Savannah, Georgia, November 2, 2021 – The Georgia Historical Society has announced that Dr. Andrew Denson, professor of history at Western Carolina University, was awarded the John C. Inscoe Award for the best article in the Georgia Historical Quarterly (GHQ) in 2020 for his article, "Cherokee Ambassador: Gertrude McDaris Ruskin and the Personal Politics of Southern Commemoration." The award was presented in a private ceremony on October 28, 2021.
"We are pleased to honor Andrew Denson as the recipient of the Inscoe Award," said Dr. W. Todd Groce, President and CEO of the Georgia Historical Society. "As a student of John Inscoe’s at the University of Georgia, Denson continues the high quality of scholarship found in John’s own work and the standard that he set as the long-time editor of the GHQ. Dr. Denson is a worthy recipient of this honor."

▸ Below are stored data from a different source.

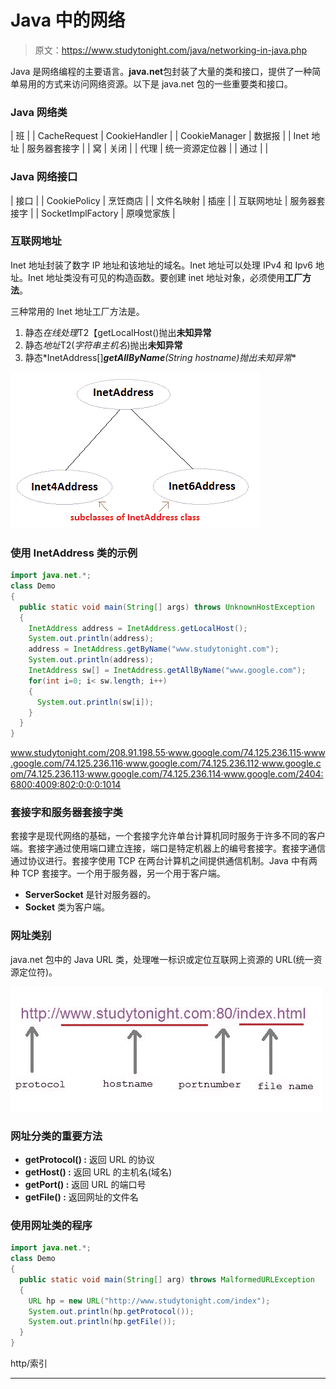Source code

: # Java 中的网络

> 原文：<https://www.studytonight.com/java/networking-in-java.php>

Java 是网络编程的主要语言。**java.net**包封装了大量的类和接口，提供了一种简单易用的方式来访问网络资源。以下是 java.net 包的一些重要类和接口。

### Java 网络类

| 班 |
| CacheRequest | CookieHandler |
| CookieManager | 数据报 |
| Inet 地址 | 服务器套接字 |
| 窝 | 关闭 |
| 代理 | 统一资源定位器 |
| 通过 |  |

### Java 网络接口

| 接口 |
| CookiePolicy | 烹饪商店 |
| 文件名映射 | 插座 |
| 互联网地址 | 服务器套接字 |
| SocketImplFactory | 原嗅觉家族 |

### 互联网地址

Inet 地址封装了数字 IP 地址和该地址的域名。Inet 地址可以处理 IPv4 和 Ipv6 地址。Inet 地址类没有可见的构造函数。要创建 inet 地址对象，必须使用**工厂方法**。

三种常用的 Inet 地址工厂方法是。

1.  静态*在线处理*T2【getLocalHost()抛出**未知异常**
2.  静态*地址*T2(*字符串主机名*)抛出**未知异常**
3.  静态*InetAddress[]***getAllByName**(*String hostname*)抛出**未知异常**

![InetAddress subclasses](img/ad0870346e14b6757352d760920901ab.png)

### 使用 InetAddress 类的示例

```java
import java.net.*;
class Demo
{
  public static void main(String[] args) throws UnknownHostException
  {
    InetAddress address = InetAddress.getLocalHost();
    System.out.println(address);
    address = InetAddress.getByName("www.studytonight.com");
    System.out.println(address);
    InetAddress sw[] = InetAddress.getAllByName("www.google.com");
    for(int i=0; i< sw.length; i++)
    {
      System.out.println(sw[i]);
    }
  }
} 
```

www.studytonight.com/208.91.198.55·www.google.com/74.125.236.115·www.google.com/74.125.236.116·www.google.com/74.125.236.112·www.google.com/74.125.236.113·www.google.com/74.125.236.114·www.google.com/2404:6800:4009:802:0:0:0:1014

### 套接字和服务器套接字类

套接字是现代网络的基础，一个套接字允许单台计算机同时服务于许多不同的客户端。套接字通过使用端口建立连接，端口是特定机器上的编号套接字。套接字通信通过协议进行。套接字使用 TCP 在两台计算机之间提供通信机制。Java 中有两种 TCP 套接字。一个用于服务器，另一个用于客户端。

*   **ServerSocket** 是针对服务器的。
*   **Socket** 类为客户端。

### 网址类别

java.net 包中的 Java URL 类，处理唯一标识或定位互联网上资源的 URL(统一资源定位符)。

![url defination](img/a3d16213972b52f83e24028c09a7bb32.png)

### 网址分类的重要方法

*   **getProtocol() :** 返回 URL 的协议
*   **getHost() :** 返回 URL 的主机名(域名)
*   **getPort() :** 返回 URL 的端口号
*   **getFile() :** 返回网址的文件名

### 使用网址类的程序

```java
import java.net.*;
class Demo
{
  public static void main(String[] arg) throws MalformedURLException
  {
    URL hp = new URL("http://www.studytonight.com/index");
    System.out.println(hp.getProtocol());
    System.out.println(hp.getFile());
  }
} 
```

http/索引

* * *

Andrew Denson is a professor of Native American and United States history and participates in the Cherokee Studies Program at Western Carolina University. He is the author of Demanding the Cherokee Nation: Indian Autonomy and American Culture, 1830-1900, and Monuments to Absence: Cherokee Removal and the Contest over Southern Memory, which won the Georgia Historical Society’s Malcolm Bell, Jr. and Muriel Barrow Bell Award for the best book in Georgia history published in 2018. His research deals with the public memory and commemoration of the Native South.
"Dr. Denson skillfully intertwined issues of race, class, and regionalism to emphasize Gertrude McDaris Ruskin's work in memorialization," said Dr. Sarah Gardner, Distinguished Professor of History at Mercer University and Chair of the 2021 Inscoe Award committee. "By highlighting Gertrude Ruskin's efforts to tie Native history to Confederate memorials, Dr. Denson adds an interesting dimension to the study of Southern women and memorials and complicates the Black-White divide."
The Inscoe Award was established in 2018 to honor John Inscoe, the Albert B. Saye Emeritus Professor of History at the University of Georgia and editor of the Georgia Historical Quarterly from 1989 to 2000. It is given annually for the best article published in the Georgia Historical Quarterly in the previous year.
The Inscoe Award is made possible by an endowment fund created through contributions from friends and admirers of John Inscoe. The endowment honors John's life, work, and legacy and provides funds for a cash prize for the Inscoe Award recipient. Donations toward the endowment are ongoing.
Published continuously since 1917, the Georgia Historical Quarterly is one of the premier state historical journals in the United States, published by the Georgia Historical Society. The GHQ features the finest scholarly articles on Georgia history, book reviews covering all aspects of southern and Georgia history, edited primary sources, oral histories, and essays by and about contemporary history-makers.